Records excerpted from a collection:
════

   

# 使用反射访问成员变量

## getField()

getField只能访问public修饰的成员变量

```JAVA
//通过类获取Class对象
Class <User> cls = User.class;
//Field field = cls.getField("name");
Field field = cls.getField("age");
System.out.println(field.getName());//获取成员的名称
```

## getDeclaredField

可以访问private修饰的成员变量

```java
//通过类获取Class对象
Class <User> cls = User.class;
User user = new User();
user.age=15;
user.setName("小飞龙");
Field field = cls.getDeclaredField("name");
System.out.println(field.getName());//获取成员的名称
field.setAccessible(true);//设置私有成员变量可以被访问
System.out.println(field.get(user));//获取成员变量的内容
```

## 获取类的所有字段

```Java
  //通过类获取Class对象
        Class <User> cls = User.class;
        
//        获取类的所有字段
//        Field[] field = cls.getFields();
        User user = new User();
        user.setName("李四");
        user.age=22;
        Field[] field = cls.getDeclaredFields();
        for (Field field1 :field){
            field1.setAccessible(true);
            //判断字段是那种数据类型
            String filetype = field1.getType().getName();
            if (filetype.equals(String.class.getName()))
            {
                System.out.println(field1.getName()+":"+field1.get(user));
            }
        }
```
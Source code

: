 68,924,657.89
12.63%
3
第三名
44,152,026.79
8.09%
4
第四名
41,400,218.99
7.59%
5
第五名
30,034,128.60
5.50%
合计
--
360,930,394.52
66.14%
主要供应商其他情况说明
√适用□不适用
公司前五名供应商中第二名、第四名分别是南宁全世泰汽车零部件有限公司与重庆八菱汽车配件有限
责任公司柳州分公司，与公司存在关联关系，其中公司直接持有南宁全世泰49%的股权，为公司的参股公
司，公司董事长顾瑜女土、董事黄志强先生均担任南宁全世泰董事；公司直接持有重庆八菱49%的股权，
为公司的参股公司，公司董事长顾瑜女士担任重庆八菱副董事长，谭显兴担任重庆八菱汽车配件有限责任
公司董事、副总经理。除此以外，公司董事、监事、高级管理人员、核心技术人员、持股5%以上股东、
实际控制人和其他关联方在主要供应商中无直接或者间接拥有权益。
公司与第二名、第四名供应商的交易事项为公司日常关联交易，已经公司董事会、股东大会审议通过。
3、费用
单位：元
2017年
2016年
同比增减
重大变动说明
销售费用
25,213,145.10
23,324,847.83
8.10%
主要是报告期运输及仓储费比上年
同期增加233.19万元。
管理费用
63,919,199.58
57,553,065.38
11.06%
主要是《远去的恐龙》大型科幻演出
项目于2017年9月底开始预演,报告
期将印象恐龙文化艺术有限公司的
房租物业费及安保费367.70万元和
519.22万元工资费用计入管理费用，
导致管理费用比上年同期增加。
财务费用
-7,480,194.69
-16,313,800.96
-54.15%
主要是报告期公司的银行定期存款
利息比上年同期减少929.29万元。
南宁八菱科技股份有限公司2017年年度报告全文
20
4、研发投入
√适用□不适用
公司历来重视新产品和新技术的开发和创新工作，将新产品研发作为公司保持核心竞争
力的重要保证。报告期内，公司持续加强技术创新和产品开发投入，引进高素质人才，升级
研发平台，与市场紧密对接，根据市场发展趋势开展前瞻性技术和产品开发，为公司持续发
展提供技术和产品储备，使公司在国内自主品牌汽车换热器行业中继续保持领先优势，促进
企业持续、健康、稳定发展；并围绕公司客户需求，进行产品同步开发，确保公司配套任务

════

=== YOUR ASSIGNMENT ===
Each line above must be reproduced exactly as it stands.

=== EXERCISE ANSWER ===
# 使用反射访问成员变量

## getField()

getField只能访问public修饰的成员变量

```JAVA
//通过类获取Class对象
Class <User> cls = User.class;
//Field field = cls.getField("name");
Field field = cls.getField("age");
System.out.println(field.getName());//获取成员的名称
```

## getDeclaredField

可以访问private修饰的成员变量

```java
//通过类获取Class对象
Class <User> cls = User.class;
User user = new User();
user.age=15;
user.setName("小飞龙");
Field field = cls.getDeclaredField("name");
System.out.println(field.getName());//获取成员的名称
field.setAccessible(true);//设置私有成员变量可以被访问
System.out.println(field.get(user));//获取成员变量的内容
```

## 获取类的所有字段

```Java
  //通过类获取Class对象
        Class <User> cls = User.class;
        
//        获取类的所有字段
//        Field[] field = cls.getFields();
        User user = new User();
        user.setName("李四");
        user.age=22;
        Field[] field = cls.getDeclaredFields();
        for (Field field1 :field){
            field1.setAccessible(true);
            //判断字段是那种数据类型
            String filetype = field1.getType().getName();
            if (filetype.equals(String.class.getName()))
            {
                System.out.println(field1.getName()+":"+field1.get(user));
            }
        }
```
Source code

: 68,924,657.89
12.63%
3
第三名
44,152,026.79
8.09%
4
第四名
41,400,218.99
7.59%
5
第五名
30,034,128.60
5.50%
合计
--
360,930,394.52
66.14%
主要供应商其他情况说明
√适用□不适用
公司前五名供应商中第二名、第四名分别是南宁全世泰汽车零部件有限公司与重庆八菱汽车配件有限
责任公司柳州分公司，与公司存在关联关系，其中公司直接持有南宁全世泰49%的股权，为公司的参股公
司，公司董事长顾瑜女土、董事黄志强先生均担任南宁全世泰董事；公司直接持有重庆八菱49%的股权，
为公司的参股公司，公司董事长顾瑜女士担任重庆八菱副董事长，谭显兴担任重庆八菱汽车配件有限责任
公司董事、副总经理。除此以外，公司董事、监事、高级管理人员、核心技术人员、持股5%以上股东、
实际控制人和其他关联方在主要供应商中无直接或者间接拥有权益。
公司与第二名、第四名供应商的交易事项为公司日常关联交易，已经公司董事会、股东大会审议通过。
3、费用
单位：元
2017年
2016年
同比增减
重大变动说明
销售费用
25,213,145.10
23,324,847.83
8.10%
主要是报告期运输及仓储费比上年
同期增加233.19万元。
管理费用
63,919,199.58
57,553,065.38
11.06%
主要是《远去的恐龙》大型科幻演出
项目于2017年9月底开始预演,报告
期将印象恐龙文化艺术有限公司的
房租物业费及安保费367.70万元和
519.22万元工资费用计入管理费用，
导致管理费用比上年同期增加。
财务费用
-7,480,194.69
-16,313,800.96
-54.15%
主要是报告期公司的银行定期存款
利息比上年同期减少929.29万元。
南宁八菱科技股份有限公司2017年年度报告全文
20
4、研发投入
√适用□不适用
公司历来重视新产品和新技术的开发和创新工作，将新产品研发作为公司保持核心竞争
力的重要保证。报告期内，公司持续加强技术创新和产品开发投入，引进高素质人才，升级
研发平台，与市场紧密对接，根据市场发展趋势开展前瞻性技术和产品开发，为公司持续发
展提供技术和产品储备，使公司在国内自主品牌汽车换热器行业中继续保持领先优势，促进
企业持续、健康、稳定发展；并围绕公司客户需求，进行产品同步开发，确保公司配套任务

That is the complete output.